━━━━━ The data ━━━━━

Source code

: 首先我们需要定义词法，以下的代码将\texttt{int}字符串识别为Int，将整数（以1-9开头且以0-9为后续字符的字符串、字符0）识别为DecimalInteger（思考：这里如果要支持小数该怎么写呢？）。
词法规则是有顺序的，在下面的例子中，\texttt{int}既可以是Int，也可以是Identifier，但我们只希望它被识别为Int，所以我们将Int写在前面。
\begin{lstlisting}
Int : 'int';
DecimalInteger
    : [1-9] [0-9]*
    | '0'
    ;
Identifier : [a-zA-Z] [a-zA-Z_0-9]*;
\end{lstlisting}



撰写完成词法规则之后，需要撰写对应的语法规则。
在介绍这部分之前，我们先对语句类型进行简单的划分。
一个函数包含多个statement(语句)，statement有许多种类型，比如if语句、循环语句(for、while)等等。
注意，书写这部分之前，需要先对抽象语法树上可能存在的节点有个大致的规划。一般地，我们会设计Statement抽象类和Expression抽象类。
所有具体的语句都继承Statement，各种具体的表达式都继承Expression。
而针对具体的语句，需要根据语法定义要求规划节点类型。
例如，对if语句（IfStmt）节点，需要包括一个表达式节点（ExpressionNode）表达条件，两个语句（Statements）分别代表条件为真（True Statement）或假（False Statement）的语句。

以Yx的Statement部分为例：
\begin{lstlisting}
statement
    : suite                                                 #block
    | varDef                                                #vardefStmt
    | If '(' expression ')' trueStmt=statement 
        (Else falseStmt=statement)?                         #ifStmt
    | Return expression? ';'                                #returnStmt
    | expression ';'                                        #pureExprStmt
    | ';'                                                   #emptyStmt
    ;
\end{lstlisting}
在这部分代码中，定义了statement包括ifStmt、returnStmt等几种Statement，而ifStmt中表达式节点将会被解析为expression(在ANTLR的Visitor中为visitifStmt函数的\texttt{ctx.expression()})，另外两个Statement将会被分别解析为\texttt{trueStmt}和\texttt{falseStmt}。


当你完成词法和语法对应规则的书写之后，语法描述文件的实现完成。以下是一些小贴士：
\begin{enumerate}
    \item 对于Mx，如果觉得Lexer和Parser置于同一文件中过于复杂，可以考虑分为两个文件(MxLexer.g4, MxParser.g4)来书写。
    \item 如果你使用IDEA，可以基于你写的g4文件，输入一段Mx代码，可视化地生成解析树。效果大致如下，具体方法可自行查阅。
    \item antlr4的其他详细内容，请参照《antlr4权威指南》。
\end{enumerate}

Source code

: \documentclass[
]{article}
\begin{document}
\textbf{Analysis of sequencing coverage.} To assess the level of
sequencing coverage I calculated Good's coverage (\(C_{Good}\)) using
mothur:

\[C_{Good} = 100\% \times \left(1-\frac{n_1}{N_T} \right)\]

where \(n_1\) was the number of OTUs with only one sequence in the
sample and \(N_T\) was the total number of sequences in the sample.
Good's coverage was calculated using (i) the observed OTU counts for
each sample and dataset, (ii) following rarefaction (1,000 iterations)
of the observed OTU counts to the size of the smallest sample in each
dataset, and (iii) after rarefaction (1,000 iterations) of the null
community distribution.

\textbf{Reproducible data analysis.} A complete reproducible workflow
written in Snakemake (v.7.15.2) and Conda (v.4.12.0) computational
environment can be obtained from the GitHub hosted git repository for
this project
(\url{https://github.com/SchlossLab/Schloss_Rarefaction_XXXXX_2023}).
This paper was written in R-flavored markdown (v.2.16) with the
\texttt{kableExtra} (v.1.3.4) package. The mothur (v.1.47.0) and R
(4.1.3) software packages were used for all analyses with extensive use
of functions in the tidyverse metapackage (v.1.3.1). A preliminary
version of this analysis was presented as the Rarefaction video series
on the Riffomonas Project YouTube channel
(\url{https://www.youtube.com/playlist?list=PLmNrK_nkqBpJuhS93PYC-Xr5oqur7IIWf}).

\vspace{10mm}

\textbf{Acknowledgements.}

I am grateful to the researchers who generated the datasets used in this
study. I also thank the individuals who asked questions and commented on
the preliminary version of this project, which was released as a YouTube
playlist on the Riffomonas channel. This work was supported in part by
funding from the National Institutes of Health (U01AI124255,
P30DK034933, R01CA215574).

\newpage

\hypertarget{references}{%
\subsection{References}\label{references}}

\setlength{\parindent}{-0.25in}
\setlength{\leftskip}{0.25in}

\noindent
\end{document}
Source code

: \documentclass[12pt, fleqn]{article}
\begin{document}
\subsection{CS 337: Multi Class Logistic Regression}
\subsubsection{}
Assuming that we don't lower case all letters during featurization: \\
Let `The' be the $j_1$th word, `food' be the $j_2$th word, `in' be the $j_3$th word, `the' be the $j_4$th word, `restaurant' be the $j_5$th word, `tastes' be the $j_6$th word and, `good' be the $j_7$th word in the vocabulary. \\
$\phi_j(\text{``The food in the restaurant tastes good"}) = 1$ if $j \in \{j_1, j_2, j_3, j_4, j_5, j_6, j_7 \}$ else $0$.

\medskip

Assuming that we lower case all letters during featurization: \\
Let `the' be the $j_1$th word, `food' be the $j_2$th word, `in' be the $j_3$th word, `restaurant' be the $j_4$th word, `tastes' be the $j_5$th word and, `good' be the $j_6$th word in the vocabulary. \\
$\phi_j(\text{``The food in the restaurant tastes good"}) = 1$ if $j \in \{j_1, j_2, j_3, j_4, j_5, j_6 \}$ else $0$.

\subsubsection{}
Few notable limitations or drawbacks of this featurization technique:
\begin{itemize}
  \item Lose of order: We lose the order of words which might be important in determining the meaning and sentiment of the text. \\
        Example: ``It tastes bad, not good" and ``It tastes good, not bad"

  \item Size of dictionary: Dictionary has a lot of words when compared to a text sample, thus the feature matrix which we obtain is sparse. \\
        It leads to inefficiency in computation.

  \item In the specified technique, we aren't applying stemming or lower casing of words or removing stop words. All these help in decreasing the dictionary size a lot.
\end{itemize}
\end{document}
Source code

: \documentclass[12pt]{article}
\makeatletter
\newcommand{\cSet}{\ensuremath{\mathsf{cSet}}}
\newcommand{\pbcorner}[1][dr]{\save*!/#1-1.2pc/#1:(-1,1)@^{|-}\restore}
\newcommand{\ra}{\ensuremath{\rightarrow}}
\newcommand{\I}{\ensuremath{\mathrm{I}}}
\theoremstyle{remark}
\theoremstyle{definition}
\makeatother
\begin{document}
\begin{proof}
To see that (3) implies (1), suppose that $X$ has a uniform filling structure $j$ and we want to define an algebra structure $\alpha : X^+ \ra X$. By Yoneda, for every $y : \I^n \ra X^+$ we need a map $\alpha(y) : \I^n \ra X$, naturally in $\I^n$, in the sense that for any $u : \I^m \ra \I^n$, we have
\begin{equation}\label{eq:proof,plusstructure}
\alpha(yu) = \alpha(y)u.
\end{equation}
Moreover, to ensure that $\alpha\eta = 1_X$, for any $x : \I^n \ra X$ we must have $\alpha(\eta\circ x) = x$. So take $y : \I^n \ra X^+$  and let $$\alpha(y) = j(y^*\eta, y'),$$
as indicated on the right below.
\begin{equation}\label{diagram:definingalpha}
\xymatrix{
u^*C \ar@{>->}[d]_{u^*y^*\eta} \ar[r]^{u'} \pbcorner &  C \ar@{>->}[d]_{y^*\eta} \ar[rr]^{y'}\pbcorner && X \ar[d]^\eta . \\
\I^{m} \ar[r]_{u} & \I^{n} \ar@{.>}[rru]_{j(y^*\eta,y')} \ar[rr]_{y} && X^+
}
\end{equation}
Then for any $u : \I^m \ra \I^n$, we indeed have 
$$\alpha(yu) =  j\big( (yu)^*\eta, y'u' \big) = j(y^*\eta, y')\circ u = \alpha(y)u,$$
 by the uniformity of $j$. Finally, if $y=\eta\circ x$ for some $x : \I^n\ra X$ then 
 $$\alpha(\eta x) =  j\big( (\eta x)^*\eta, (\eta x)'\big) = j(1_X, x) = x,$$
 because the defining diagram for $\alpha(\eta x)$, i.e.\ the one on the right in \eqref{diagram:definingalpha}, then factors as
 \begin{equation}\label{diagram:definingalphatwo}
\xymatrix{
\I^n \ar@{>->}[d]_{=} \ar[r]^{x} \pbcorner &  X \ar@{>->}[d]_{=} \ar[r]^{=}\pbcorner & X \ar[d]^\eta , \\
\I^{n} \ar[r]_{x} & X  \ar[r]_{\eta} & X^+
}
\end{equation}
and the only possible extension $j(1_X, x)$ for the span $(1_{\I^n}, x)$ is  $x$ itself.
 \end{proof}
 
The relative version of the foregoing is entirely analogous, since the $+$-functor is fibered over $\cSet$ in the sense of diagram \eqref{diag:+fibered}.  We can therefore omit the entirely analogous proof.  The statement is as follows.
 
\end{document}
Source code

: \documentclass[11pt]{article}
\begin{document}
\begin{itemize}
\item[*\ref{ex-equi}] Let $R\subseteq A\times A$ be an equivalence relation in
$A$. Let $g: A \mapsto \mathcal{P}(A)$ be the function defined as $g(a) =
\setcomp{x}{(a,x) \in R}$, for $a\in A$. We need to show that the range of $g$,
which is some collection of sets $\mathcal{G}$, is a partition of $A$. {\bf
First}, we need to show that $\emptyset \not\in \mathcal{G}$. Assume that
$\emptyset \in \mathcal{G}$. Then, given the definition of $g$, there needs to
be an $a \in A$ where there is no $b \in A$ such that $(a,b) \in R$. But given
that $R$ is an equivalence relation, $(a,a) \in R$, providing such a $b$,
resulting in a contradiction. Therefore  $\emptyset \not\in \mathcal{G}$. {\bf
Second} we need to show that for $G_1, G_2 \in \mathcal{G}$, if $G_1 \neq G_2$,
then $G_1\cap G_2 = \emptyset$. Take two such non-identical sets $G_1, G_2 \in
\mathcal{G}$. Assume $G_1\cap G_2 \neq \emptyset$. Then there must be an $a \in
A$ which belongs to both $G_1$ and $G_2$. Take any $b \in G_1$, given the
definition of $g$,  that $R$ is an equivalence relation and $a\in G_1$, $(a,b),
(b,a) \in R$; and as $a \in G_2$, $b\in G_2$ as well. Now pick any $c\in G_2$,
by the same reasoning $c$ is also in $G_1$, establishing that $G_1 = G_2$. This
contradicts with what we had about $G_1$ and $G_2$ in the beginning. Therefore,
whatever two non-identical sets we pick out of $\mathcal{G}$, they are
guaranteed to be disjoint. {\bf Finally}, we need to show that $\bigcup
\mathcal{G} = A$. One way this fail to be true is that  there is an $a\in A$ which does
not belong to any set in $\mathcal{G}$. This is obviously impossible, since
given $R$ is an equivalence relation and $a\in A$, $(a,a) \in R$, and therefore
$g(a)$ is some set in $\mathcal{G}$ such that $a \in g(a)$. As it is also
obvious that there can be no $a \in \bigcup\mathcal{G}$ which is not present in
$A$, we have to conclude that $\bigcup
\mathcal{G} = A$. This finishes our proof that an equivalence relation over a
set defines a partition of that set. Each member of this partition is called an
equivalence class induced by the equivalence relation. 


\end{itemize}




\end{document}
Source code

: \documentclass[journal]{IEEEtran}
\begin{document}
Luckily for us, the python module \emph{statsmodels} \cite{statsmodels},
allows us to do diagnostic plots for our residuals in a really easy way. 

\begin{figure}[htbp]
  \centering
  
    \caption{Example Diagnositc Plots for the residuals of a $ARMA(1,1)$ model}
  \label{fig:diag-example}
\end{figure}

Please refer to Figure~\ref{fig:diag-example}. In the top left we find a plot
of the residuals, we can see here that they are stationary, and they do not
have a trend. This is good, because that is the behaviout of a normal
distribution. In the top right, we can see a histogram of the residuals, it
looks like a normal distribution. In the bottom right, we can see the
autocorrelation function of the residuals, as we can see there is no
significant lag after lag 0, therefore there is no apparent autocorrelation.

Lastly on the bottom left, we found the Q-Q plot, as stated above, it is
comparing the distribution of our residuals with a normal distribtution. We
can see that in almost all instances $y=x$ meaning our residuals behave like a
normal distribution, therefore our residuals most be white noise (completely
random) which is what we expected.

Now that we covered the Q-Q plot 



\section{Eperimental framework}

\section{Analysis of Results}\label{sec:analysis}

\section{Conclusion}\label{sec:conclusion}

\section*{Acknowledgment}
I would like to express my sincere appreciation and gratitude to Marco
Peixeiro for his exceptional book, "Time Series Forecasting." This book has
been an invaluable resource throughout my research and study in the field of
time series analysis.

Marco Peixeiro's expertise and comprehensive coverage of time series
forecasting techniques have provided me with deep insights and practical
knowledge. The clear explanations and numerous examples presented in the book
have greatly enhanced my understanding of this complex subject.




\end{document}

━━━━━

**What is required:** Look above for the line holding "study. I also". Print it and every line after it, exactly, through the line holding "Assuming that we lower".

**Answer section:**
study. I also thank the individuals who asked questions and commented on
the preliminary version of this project, which was released as a YouTube
playlist on the Riffomonas channel. This work was supported in part by
funding from the National Institutes of Health (U01AI124255,
P30DK034933, R01CA215574).

\newpage

\hypertarget{references}{%
\subsection{References}\label{references}}

\setlength{\parindent}{-0.25in}
\setlength{\leftskip}{0.25in}

\noindent
\end{document}
Source code

: \documentclass[12pt, fleqn]{article}
\begin{document}
\subsection{CS 337: Multi Class Logistic Regression}
\subsubsection{}
Assuming that we don't lower case all letters during featurization: \\
Let `The' be the $j_1$th word, `food' be the $j_2$th word, `in' be the $j_3$th word, `the' be the $j_4$th word, `restaurant' be the $j_5$th word, `tastes' be the $j_6$th word and, `good' be the $j_7$th word in the vocabulary. \\
$\phi_j(\text{``The food in the restaurant tastes good"}) = 1$ if $j \in \{j_1, j_2, j_3, j_4, j_5, j_6, j_7 \}$ else $0$.

\medskip

Assuming that we lower case all letters during featurization: \\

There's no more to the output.